=== What is required ===
Go through the data below and return each line containing the word "dashboard".

Supplied data START

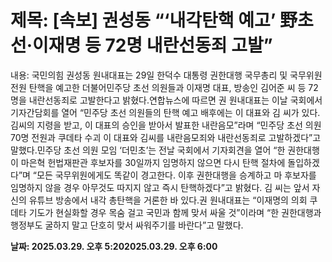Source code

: # **제목: [속보] 권성동 “‘내각탄핵 예고’ 野초선·이재명 등 72명 내란선동죄 고발”**

  내용: 국민의힘 권성동 원내대표는 29일 한덕수 대통령 권한대행 국무총리 및 국무위원 전원 탄핵을 예고한 더불어민주당 초선 의원들과 이재명 대표, 방송인 김어준 씨 등 72명을 내란선동죄로 고발한다고 밝혔다.연합뉴스에 따르면 권 원내대표는 이날 국회에서 기자간담회를 열어 “민주당 초선 의원들의 탄핵 예고 배후에는 이 대표와 김 씨가 있다. 김씨의 지령을 받고, 이 대표의 승인을 받아서 발표한 내란음모”라며 “민주당 초선 의원 70명 전원과 쿠데타 수괴 이 대표와 김씨를 내란음모죄와 내란선동죄로 고발하겠다”고 말했다.민주당 초선 의원 모임 ‘더민초’는 전날 국회에서 기자회견을 열어 “한 권한대행이 마은혁 헌법재판관 후보자를 30일까지 임명하지 않으면 다시 탄핵 절차에 돌입하겠다”며 “모든 국무위원에게도 똑같이 경고한다. 이후 권한대행을 승계하고 마 후보자를 임명하지 않을 경우 아무것도 따지지 않고 즉시 탄핵하겠다”고 밝혔다. 김 씨는 앞서 자신의 유튜브 방송에서 내각 총탄핵을 거론한 바 있다.권 원내대표는 “이재명의 의회 쿠데타 기도가 현실화할 경우 목숨 걸고 국민과 함께 맞서 싸울 것”이라며 “한 권한대행과 행정부도 굴하지 말고 단호히 맞서 싸워주기를 바란다”고 말했다.

  **날짜: 2025.03.29. 오후 5:202025.03.29. 오후 6:00**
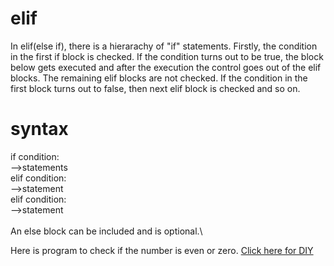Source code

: # elif

In elif(else if), there is a hierarachy of "if" statements. Firstly, the condition in the first if block is checked. 
If the condition turns out to be true, the block below gets executed and after the execution the control goes out of the elif blocks. The remaining elif blocks are not checked.
If the condition in the first block turns out to false, then next elif block is checked and so on.

# syntax

if condition:\
-->statements\
elif condition:\
-->statement\
elif condition:\
-->statement\
\
An else block can be included and is optional.\ 


Here is program to check if the number is even or zero.
[Click here for DIY](https://github.com/pythoncoder100/practice/blob/master/elif.ipynb)




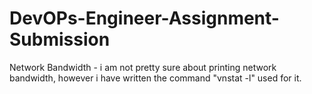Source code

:# DevOPs-Engineer-Assignment-Submission

Network Bandwidth - i am not pretty sure about printing network bandwidth, however i have written the command "vnstat -l" used for it.
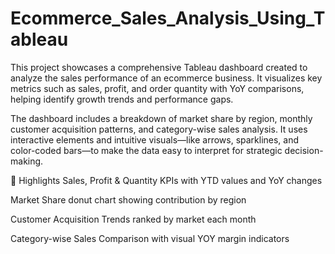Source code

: # Ecommerce_Sales_Analysis_Using_Tableau
This project showcases a comprehensive Tableau dashboard created to analyze the sales performance of an ecommerce business. It visualizes key metrics such as sales, profit, and order quantity with YoY comparisons, helping identify growth trends and performance gaps.

The dashboard includes a breakdown of market share by region, monthly customer acquisition patterns, and category-wise sales analysis. It uses interactive elements and intuitive visuals—like arrows, sparklines, and color-coded bars—to make the data easy to interpret for strategic decision-making.

🔹 Highlights
Sales, Profit & Quantity KPIs with YTD values and YoY changes

Market Share donut chart showing contribution by region

Customer Acquisition Trends ranked by market each month

Category-wise Sales Comparison with visual YOY margin indicators
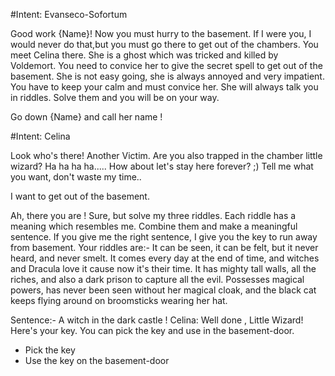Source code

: #Intent: Evanseco-Sofortum

Good work {Name}! Now you must hurry to the basement. If I were you, I would never do that,but you must go there to get out of the chambers. You meet Celina there. She is a ghost which was tricked and killed by Voldemort.
You need to convice her to give the secret spell to get out of the basement. She is not easy going, she is always annoyed and very impatient. You have to keep your calm and must convice her. She will always talk you in riddles.
Solve them and you will be on your way.

Go down {Name} and call her name !

#Intent: Celina

Look who's there! Another Victim. Are you also trapped in the chamber little wizard? Ha ha ha ha.....
How about let's stay here forever? ;)
Tell me what you want, don't waste my time..

I want to get out of the basement.

Ah, there you are !
Sure, but solve my three riddles. Each riddle has a meaning which resembles me. Combine them and make a meaningful sentence. If you give me the right sentence, I give you the key to run away from basement. Your riddles are:-
It can be seen, it can be felt, but it never heard, and never smelt. It comes every day at the end of time, and witches and Dracula love it cause now it's their time.
It has mighty tall walls, all the riches, and also a dark prison to capture all the evil.
Possesses magical powers, has never been seen without her magical cloak, and the black cat keeps flying around on broomsticks wearing her hat.

Sentence:- A witch in the dark castle !
Celina: Well done , Little Wizard! Here's your key. You can pick the key and use in the basement-door.

- Pick the key
- Use the key on the basement-door
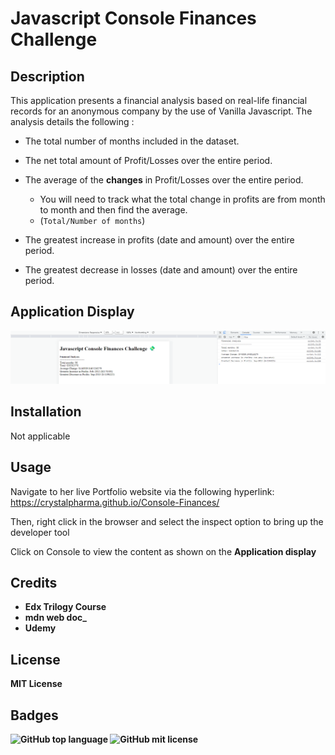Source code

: # Javascript Console Finances Challenge

## Description
This application presents a financial analysis based on real-life financial records for an anonymous company by the use of Vanilla Javascript.
The analysis details the following :
* The total number of months included in the dataset.

* The net total amount of Profit/Losses over the entire period.

* The average of the **changes** in Profit/Losses over the entire period.
  * You will need to track what the total change in profits are from month to month and then find the average.
  * (`Total/Number of months`)

* The greatest increase in profits (date and amount) over the entire period.

* The greatest decrease in losses (date and amount) over the entire period.


## Application Display
<img src="./images/JavascriptConsole.png" alt="Javascript-Console-Application"/>


## Installation
Not applicable

## Usage
Navigate to her live Portfolio website via the following hyperlink: 
https://crystalpharma.github.io/Console-Finances/

Then, right click in the browser and select the inspect option to bring up the developer tool

Click on Console to view the content as shown on the <b>Application display

## Credits
- Edx Trilogy Course 
- mdn web doc_
- Udemy

## License
MIT License

## Badges
![GitHub top language](https://img.shields.io/github/languages/top/CrystalPharma/Console-Finances?color=yellow)
![GitHub mit license](https://img.shields.io/github/license/CrystalPharma/Console-Finances)

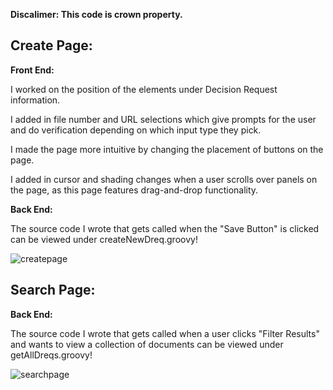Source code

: 
<strong>Discalimer: This code is crown property.</strong>


Create Page:
------------

<strong>Front End: </strong>

I worked on the position of the elements under Decision Request information.

I added in file number and URL selections which give prompts for the user and do verification depending on which input type they pick.

I made the page more intuitive by changing the placement of buttons on the page.

I added in cursor and shading changes when a user scrolls over panels on the page, as this page features drag-and-drop functionality.

<strong>Back End:</strong>

The source code I wrote that gets called when the "Save Button" is clicked can be viewed under createNewDreq.groovy!


![createpage](https://cloud.githubusercontent.com/assets/15184861/25734465/bef078b8-3128-11e7-9240-8b602cde2df5.png)


Search Page:
------------

<strong>Back End:</strong>

The source code I wrote that gets called when a user clicks "Filter Results" and wants to view a collection of documents can be viewed under getAllDreqs.groovy!


![searchpage](https://cloud.githubusercontent.com/assets/15184861/25734464/beebb350-3128-11e7-852b-17270fa59438.png)



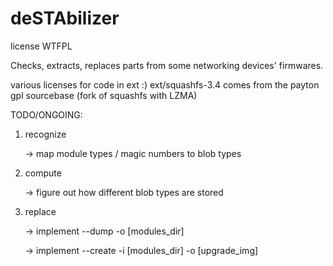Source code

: # deSTAbilizer


license WTFPL

Checks, extracts, replaces parts from some networking devices' firmwares.

various licenses for code in ext :)
ext/squashfs-3.4 comes from the payton gpl sourcebase (fork of squashfs with LZMA)


TODO/ONGOING:
  1. recognize

     -> map module types / magic numbers to blob types
  2. compute

     -> figure out how different blob types are stored
  3. replace

     -> implement --dump -o [modules_dir]

     -> implement --create -i [modules_dir] -o [upgrade_img]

Supplied data END

=== Task answer ===
This project showcases a comprehensive Tableau dashboard created to analyze the sales performance of an ecommerce business. It visualizes key metrics such as sales, profit, and order quantity with YoY comparisons, helping identify growth trends and performance gaps.
The dashboard includes a breakdown of market share by region, monthly customer acquisition patterns, and category-wise sales analysis. It uses interactive elements and intuitive visuals—like arrows, sparklines, and color-coded bars—to make the data easy to interpret for strategic decision-making.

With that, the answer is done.